This was how I viewed the world the first time I ever touched myself, when I kind of knew that what I was doing was not wrong at all, but at the same time, treating it as the most taboo thing that I have ever done. Me, seeking sexual pleasure, would just involuntarily and irrationally put me in the category of a whore, because this is just how times and people were.

The shame only got to me when I had my first steady boyfriend and we decided to have sex. I truly loved him and wanted to share this experience with him, so I first had sex right after I turned 15, a month and a half into our relationship. And the need that I got afterwards to protect this and the fear of someone finding out were the biggest impediments in being happy with this part of myself. Two years later, after being with him for so long, I would still try to hide this even from my closest friends.
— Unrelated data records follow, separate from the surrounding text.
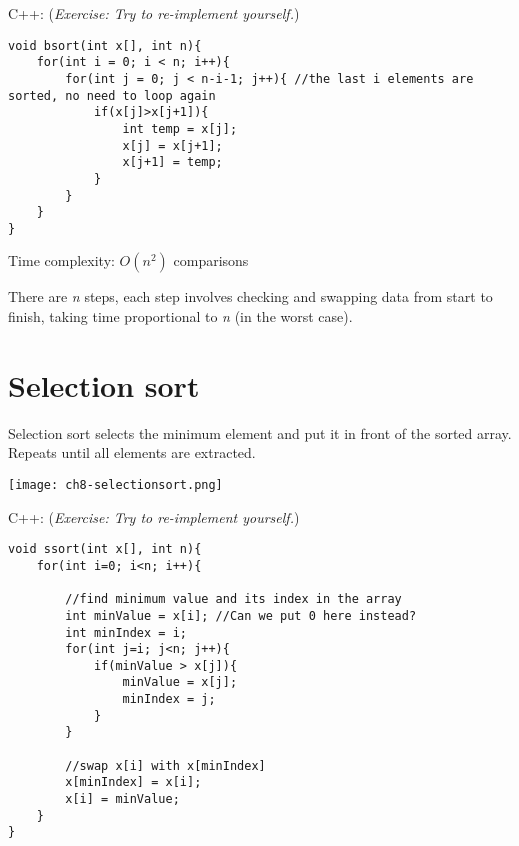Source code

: C++: (\textit{Exercise: Try to re-implement yourself.})
\begin{lstlisting}
void bsort(int x[], int n){
    for(int i = 0; i < n; i++){
        for(int j = 0; j < n-i-1; j++){ //the last i elements are sorted, no need to loop again
            if(x[j]>x[j+1]){
                int temp = x[j];
                x[j] = x[j+1];
                x[j+1] = temp;
            }
        } 
    }
}
\end{lstlisting}

Time complexity: $O(n^2)$ comparisons


There are \textit{n} steps, each step involves checking and swapping data from start to finish, taking time proportional to \textit{n} (in the worst case).

\pagebreak

\section{Selection sort}

Selection sort selects the minimum element and put it in front of the sorted array. Repeats until all elements are extracted.

\texttt{[image: ch8-selectionsort.png]}

\pagebreak


\pagebreak

C++: (\textit{Exercise: Try to re-implement yourself.})
\begin{lstlisting}
void ssort(int x[], int n){
    for(int i=0; i<n; i++){
    
        //find minimum value and its index in the array
        int minValue = x[i]; //Can we put 0 here instead?
        int minIndex = i;
        for(int j=i; j<n; j++){
            if(minValue > x[j]){
                minValue = x[j];
                minIndex = j;
            }
        }
        
        //swap x[i] with x[minIndex]
        x[minIndex] = x[i];
        x[i] = minValue;        
    }
}
\end{lstlisting}

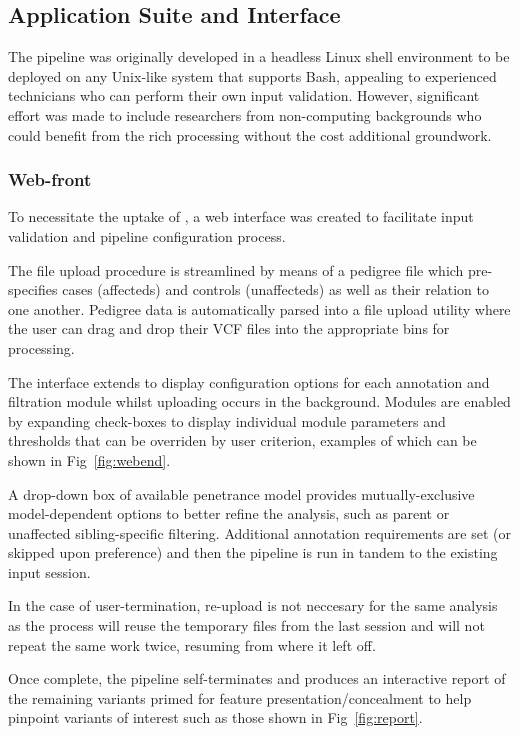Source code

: 
\subsection{Application Suite and Interface}

The pipeline was originally developed in a headless Linux shell environment to be deployed on any Unix-like system that supports Bash, appealing to experienced technicians who can perform their own input validation. However, significant effort was made to include researchers from non-computing backgrounds who could benefit from the rich processing without the cost additional groundwork.


\subsubsection{Web-front}

To necessitate the uptake of \app, a web interface was created to facilitate input validation and pipeline configuration process.

The file upload procedure is streamlined by means of a pedigree file which pre-specifies cases (affecteds) and controls (unaffecteds) as well as their relation to one another. Pedigree data is automatically parsed into a file upload utility where the user can drag and drop their VCF files into the appropriate bins for processing.

The interface extends to display configuration options for each annotation and filtration module whilst uploading occurs in the background. Modules are enabled by expanding check-boxes to display individual module parameters and thresholds that can be overriden by user criterion, examples of which can be shown in Fig~\ref{fig:webend}. 

A drop-down box of available penetrance model provides mutually-exclusive model-dependent options to better refine the analysis, such as parent or unaffected sibling-specific filtering. Additional annotation requirements are set (or skipped upon preference) and then the pipeline is run in tandem to the existing input session.

In the case of user-termination, re-upload is not neccesary for the same analysis as the process will reuse the temporary files from the last session and will not repeat the same work twice, resuming from where it left off.

Once complete, the pipeline self-terminates and produces an interactive report of the remaining variants primed for feature presentation/concealment to help pinpoint variants of interest such as those shown in Fig~\ref{fig:report}.

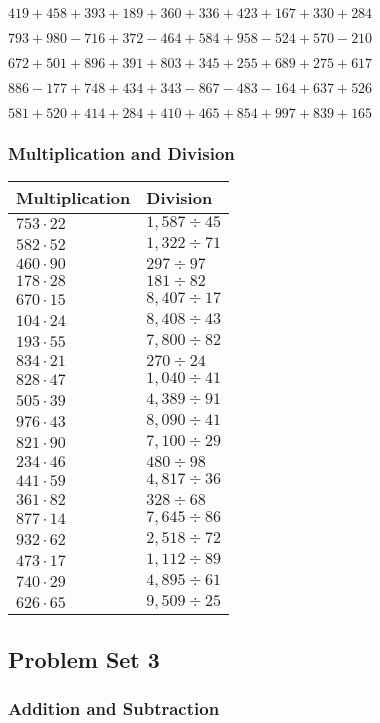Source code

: \(419 + 458 + 393 + 189 + 360 + 336 + 423 + 167 + 330 + 284\)

\(793 + 980 - 716 + 372 - 464 + 584 + 958 - 524 + 570 - 210\)

\(672 + 501 + 896 + 391 + 803 + 345 + 255 + 689 + 275 + 617\)

\(886 - 177 + 748 + 434 + 343 - 867 - 483 - 164 + 637 + 526\)

\(581 + 520 + 414 + 284 + 410 + 465 + 854 + 997 + 839 + 165\)

\hypertarget{multiplication-and-division-102}{%
\subsubsection{Multiplication and
Division}\label{multiplication-and-division-102}}

\begin{longtable}[]{@{}ll@{}}
\toprule
Multiplication & Division\tabularnewline
\midrule
\endhead
\(753 \cdot 22\) & \(1,587÷45\)\tabularnewline
\(582 \cdot 52\) & \(1,322÷71\)\tabularnewline
\(460 \cdot 90\) & \(297÷97\)\tabularnewline
\(178 \cdot 28\) & \(181÷82\)\tabularnewline
\(670 \cdot 15\) & \(8,407÷17\)\tabularnewline
\(104 \cdot 24\) & \(8,408÷43\)\tabularnewline
\(193 \cdot 55\) & \(7,800÷82\)\tabularnewline
\(834 \cdot 21\) & \(270÷24\)\tabularnewline
\(828 \cdot 47\) & \(1,040÷41\)\tabularnewline
\(505 \cdot 39\) & \(4,389÷91\)\tabularnewline
\(976 \cdot 43\) & \(8,090÷41\)\tabularnewline
\(821 \cdot 90\) & \(7,100÷29\)\tabularnewline
\(234 \cdot 46\) & \(480÷98\)\tabularnewline
\(441 \cdot 59\) & \(4,817÷36\)\tabularnewline
\(361 \cdot 82\) & \(328÷68\)\tabularnewline
\(877 \cdot 14\) & \(7,645÷86\)\tabularnewline
\(932 \cdot 62\) & \(2,518÷72\)\tabularnewline
\(473 \cdot 17\) & \(1,112÷89\)\tabularnewline
\(740 \cdot 29\) & \(4,895÷61\)\tabularnewline
\(626 \cdot 65\) & \(9,509÷25\)\tabularnewline
\bottomrule
\end{longtable}

\hypertarget{problem-set-3-2}{%
\subsection{Problem Set 3}\label{problem-set-3-2}}

\hypertarget{addition-and-subtraction-103}{%
\subsubsection{Addition and
Subtraction}\label{addition-and-subtraction-103}}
How can people know that I had sex and, even worse, that I enjoyed it? How could I be open about it when every gossip I was hearing was about another whore in our year that had sex? And how could I not feel like one when some friends were waiting for more than a year to have it with their boyfriends? Was I wrong to "put myself out" so soon even though it didn’t feel wrong at all?

But the times were changing and people were growing up and soon, sex started to not be so taboo anymore, and I started to feel comfortable openly expressing myself, realizing at the same time that shame put its mark on me for a very long time. Having so much time to explore my sexuality, and having to do it in the "closet" of sexually active teenagers made me develop kinks and quirks deemed unethical or mainly fucked up by the society, sometimes even by myself. Was my need for pain in bed derived from the idea that a woman shouldn’t enjoy sex? Was the early thought that women shouldn’t desire intercourse unless a man takes it from them the root of my rape fantasies? And, most importantly, was the fact that I spent four years in a sexually unsatisfying relationship the reason for my insecurity on a topic that, deep down, I was so confident about?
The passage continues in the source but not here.